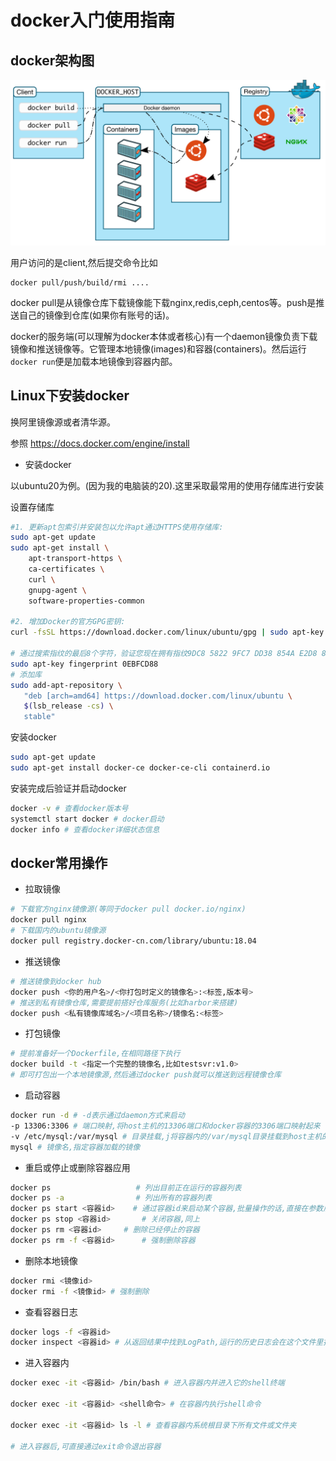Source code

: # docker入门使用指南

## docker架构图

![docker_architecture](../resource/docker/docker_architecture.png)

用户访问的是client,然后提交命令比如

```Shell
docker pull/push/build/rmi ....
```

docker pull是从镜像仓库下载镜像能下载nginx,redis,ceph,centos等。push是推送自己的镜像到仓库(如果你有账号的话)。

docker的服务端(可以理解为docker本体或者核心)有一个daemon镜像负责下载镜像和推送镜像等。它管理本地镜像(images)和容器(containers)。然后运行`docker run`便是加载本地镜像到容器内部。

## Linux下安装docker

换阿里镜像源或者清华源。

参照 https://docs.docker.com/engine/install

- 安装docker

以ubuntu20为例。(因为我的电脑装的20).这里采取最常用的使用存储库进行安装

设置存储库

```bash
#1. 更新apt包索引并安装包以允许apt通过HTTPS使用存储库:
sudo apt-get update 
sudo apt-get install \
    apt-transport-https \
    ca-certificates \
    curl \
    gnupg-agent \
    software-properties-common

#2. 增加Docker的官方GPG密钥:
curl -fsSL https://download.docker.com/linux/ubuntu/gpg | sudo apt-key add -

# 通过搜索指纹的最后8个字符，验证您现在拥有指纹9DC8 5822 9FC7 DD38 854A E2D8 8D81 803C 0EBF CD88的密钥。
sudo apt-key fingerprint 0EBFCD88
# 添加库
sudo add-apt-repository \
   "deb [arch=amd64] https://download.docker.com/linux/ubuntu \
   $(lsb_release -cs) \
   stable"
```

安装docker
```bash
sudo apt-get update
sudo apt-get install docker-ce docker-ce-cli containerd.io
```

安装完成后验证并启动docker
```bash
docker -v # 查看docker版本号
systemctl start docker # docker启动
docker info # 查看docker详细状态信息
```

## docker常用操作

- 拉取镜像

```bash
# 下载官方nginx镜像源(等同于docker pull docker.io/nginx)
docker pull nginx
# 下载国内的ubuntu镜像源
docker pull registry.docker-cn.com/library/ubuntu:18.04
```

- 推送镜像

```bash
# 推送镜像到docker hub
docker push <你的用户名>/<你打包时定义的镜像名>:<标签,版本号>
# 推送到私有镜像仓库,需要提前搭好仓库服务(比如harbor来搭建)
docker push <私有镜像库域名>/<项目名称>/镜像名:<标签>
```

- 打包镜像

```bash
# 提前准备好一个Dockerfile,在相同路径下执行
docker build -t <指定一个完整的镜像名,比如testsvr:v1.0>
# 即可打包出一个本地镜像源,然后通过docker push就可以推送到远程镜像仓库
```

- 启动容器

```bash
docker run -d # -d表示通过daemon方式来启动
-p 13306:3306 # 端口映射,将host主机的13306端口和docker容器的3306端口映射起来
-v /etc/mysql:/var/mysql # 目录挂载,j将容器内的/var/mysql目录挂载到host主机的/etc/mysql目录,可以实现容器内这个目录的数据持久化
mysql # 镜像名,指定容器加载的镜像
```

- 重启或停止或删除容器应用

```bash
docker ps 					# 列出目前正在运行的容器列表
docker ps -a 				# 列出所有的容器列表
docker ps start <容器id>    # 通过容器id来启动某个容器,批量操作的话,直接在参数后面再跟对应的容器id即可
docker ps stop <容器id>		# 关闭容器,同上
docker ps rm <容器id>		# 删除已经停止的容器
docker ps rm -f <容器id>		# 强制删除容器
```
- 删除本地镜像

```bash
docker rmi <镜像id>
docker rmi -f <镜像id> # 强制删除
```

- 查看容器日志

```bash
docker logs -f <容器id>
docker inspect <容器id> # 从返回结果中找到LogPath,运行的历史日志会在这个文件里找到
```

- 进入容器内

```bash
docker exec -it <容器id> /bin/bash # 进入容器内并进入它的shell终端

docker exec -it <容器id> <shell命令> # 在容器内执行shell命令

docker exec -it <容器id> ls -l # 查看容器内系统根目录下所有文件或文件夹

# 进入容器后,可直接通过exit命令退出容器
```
────────────────
Problem details ->
Gather each line in the data that holds the string "镜像id".

Response for this exercise ->
docker rmi <镜像id>
docker rmi -f <镜像id> # 强制删除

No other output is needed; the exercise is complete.